(あっ、特製絆創膏も作らないと)

 空になった在庫箱を見て、私は絆創膏作りの材料を準備する。今朝、イラリオさんに『たくさん必要になるかもしれないから、今あるものは全部ほしい』と言われて聖騎士団に全て納品してしまったのだ。なんでも、今日はアメイリの森に聖獣や魔獣の生息状況の確認に行くのだとか。

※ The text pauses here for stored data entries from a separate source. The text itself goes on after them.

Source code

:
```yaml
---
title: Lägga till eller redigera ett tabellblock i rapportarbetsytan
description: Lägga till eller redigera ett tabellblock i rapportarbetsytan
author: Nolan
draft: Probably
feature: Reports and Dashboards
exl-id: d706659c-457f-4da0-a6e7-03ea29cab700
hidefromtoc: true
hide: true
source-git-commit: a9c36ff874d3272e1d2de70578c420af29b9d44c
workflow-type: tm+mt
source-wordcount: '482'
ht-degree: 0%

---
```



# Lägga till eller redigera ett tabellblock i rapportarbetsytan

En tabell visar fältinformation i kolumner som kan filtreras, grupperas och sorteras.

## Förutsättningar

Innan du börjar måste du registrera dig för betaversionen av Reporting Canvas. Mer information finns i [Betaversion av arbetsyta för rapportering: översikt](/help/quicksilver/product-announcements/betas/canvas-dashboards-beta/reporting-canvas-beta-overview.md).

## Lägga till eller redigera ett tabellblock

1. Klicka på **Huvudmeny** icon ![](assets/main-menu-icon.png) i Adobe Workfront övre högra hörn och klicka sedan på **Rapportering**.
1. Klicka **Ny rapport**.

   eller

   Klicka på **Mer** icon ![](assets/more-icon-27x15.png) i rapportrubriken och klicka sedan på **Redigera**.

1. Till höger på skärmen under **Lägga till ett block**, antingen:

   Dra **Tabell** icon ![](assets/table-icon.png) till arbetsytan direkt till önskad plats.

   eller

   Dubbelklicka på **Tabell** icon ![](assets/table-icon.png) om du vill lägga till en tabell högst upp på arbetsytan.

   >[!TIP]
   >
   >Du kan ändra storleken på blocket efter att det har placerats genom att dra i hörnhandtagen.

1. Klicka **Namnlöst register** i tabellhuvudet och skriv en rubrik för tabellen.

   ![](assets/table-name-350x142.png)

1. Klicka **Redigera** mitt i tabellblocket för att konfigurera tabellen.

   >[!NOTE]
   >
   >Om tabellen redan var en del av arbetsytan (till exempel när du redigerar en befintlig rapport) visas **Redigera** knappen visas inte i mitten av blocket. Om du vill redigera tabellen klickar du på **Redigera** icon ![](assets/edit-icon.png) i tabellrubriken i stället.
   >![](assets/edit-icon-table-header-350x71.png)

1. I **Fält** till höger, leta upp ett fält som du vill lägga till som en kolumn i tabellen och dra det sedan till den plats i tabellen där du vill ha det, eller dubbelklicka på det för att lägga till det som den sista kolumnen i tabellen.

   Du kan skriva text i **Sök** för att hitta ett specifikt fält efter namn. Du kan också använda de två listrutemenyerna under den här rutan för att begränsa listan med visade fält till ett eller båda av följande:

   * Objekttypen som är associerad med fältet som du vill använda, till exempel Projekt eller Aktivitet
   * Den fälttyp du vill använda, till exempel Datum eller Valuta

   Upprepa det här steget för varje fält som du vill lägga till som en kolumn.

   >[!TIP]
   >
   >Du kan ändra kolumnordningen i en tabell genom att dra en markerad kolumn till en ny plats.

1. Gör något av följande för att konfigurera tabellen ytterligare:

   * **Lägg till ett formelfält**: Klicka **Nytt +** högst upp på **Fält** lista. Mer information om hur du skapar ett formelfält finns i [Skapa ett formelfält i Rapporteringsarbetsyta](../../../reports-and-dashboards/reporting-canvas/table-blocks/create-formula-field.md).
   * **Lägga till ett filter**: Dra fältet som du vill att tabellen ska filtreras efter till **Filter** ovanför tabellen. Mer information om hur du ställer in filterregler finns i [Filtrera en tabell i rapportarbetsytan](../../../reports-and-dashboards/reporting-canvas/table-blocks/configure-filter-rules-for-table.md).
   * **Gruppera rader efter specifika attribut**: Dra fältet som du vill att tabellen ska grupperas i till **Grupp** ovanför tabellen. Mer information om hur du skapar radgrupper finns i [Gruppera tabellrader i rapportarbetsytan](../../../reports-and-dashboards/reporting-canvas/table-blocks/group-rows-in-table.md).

(聖獣はいいんだけど、魔獣の調査って大丈夫なのかな……)

 イラリオさんやザグリーンに聞いた話では、聖獣が瘴気におかされて魔獣に変化すると凶暴性が増し、何もしていない無害の相手であろうと突然攻撃を仕掛けてくるのだとか。ザグリーンが怪我をしていたあの日も、魔獣と遭遇して戦った結果、怪我をしたらしい。

(何もないといいのだけど……)

 なんだか胸騒ぎが止まらない。
 私はそんな嫌な予感を振り払うように、近くにいたイリスを抱き上げる。イリスのもふもふに触れたら、少しだけ気持ちが落ち着く。

「イリス。イラリオさん達は大丈夫かな?」

 カミラさんには聞こえないような小さな声で、イリスに尋ねる。

「心配なら、見に行ってきてあげるにゃ。何かあったら知らせるにゃ」
「本当? そうしてくれると助かるな」

 イリスはするりと私の腕から地面に降りると、ふわりと姿を消した。

(ザグリーンもいるし、イリスも見に行ってくれたし、これで大丈夫だよね?)

 私は気を取り直すと、用意した材料を並べて黙々と特製絆創膏作りを始めたのだった。